(Document images with source code)

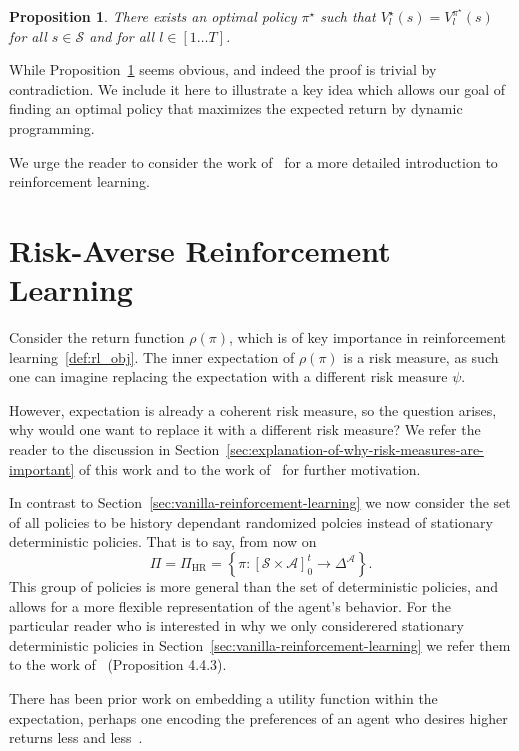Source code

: \documentclass[10pt]{article}
\renewcommand{\cite}{\citep}
\theoremstyle{plain}
\newtheorem{proposition}{Proposition}
\theoremstyle{remark}
\begin{document}
\begin{proposition}\label{prop:optimal_policy_value}
        There exists an optimal policy $\pi^\star$ such that $V^\star_l(s) = V^{\pi^\star}_l(s)$ for all $s \in \mathcal{S}$ and for all $l \in [1\ldots T]$.
\end{proposition}

While Proposition~\ref{prop:optimal_policy_value} seems obvious, and indeed the proof is trivial by contradiction. We include it here to illustrate a key idea which allows our goal of finding an optimal policy that maximizes the expected return by dynamic programming.

We urge the reader to consider the work of~\cite{sutton2018} for a more detailed introduction to reinforcement learning.

\section{Risk-Averse Reinforcement Learning}

Consider the return function $\rho(\pi)$, which is of key importance in reinforcement learning~\ref{def:rl_obj}. 
The inner expectation of $\rho(\pi)$ is a risk measure, as such one can imagine replacing the expectation
with a different risk measure $\psi$.

However, expectation is already a coherent risk measure, so the question arises, why would one want to replace it with a different risk measure? 
We refer the reader to the discussion in Section~\ref{sec:explanation-of-why-risk-measures-are-important} of this
work and to the work of~\cite{Bauerle2011, follmer2016, howard1972} for further motivation. 

In contrast to Section~\ref{sec:vanilla-reinforcement-learning} we now consider the set of all policies to be history dependant randomized polcies instead of stationary deterministic policies. That is to say, from now on 
\[ 
        \Pi = \Pi_{\text{HR}} = \left\{ \pi : {[\mathcal{S} \times \mathcal{A}]}_{0}^{t} \to \Delta^\mathcal{A} \right\}.
\]
This group of policies is more general than the set of deterministic policies, and allows for a more flexible representation of the agent's behavior.
For the particular reader who is interested in why we only considerered stationary deterministic policies in Section~\ref{sec:vanilla-reinforcement-learning} we refer them to the work of~\cite{Puterman1994} (Proposition 4.4.3).

There has been prior work on embedding a utility function within the expectation, perhaps one encoding the preferences of an agent who
desires higher returns less and less~\cite{howard1972}. 
\end{document}
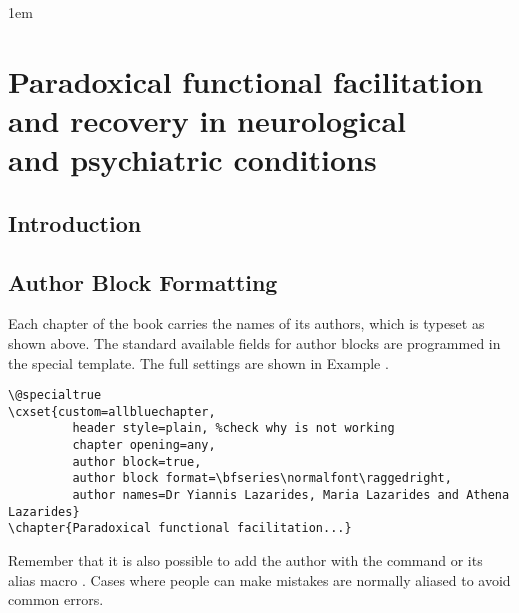 \@specialtrue
{}
\renewsubsection\renewsection
\parindent1em
\chapter[Paradoxical facilitation]{Paradoxical functional facilitation\\ and recovery in neurological\\
 and psychiatric conditions}

\section{Introduction}
\lorem

\section{Author Block Formatting}

Each chapter of the book carries the names of its authors, which is typeset as shown above. The standard available fields for author blocks are programmed in the special template. The full settings are shown in Example .
\medskip

\noindent\begin{tcolorbox}
\begin{lstlisting}
\@specialtrue
\cxset{custom=allbluechapter,
         header style=plain, %check why is not working
         chapter opening=any,
         author block=true,
         author block format=\bfseries\normalfont\raggedright,
         author names=Dr Yiannis Lazarides, Maria Lazarides and Athena Lazarides}
\chapter{Paradoxical functional facilitation...}
\end{lstlisting}
\end{tcolorbox}

Remember that it is also possible to add the author with the command  or its alias macro . Cases where people can make mistakes are normally aliased to avoid common errors.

Exercise description
Each line that includes the string "more" should be copied from the data.

Solved problem
We urge the reader to consider the work of~\cite{sutton2018} for a more detailed introduction to reinforcement learning.
This group of policies is more general than the set of deterministic policies, and allows for a more flexible representation of the agent's behavior.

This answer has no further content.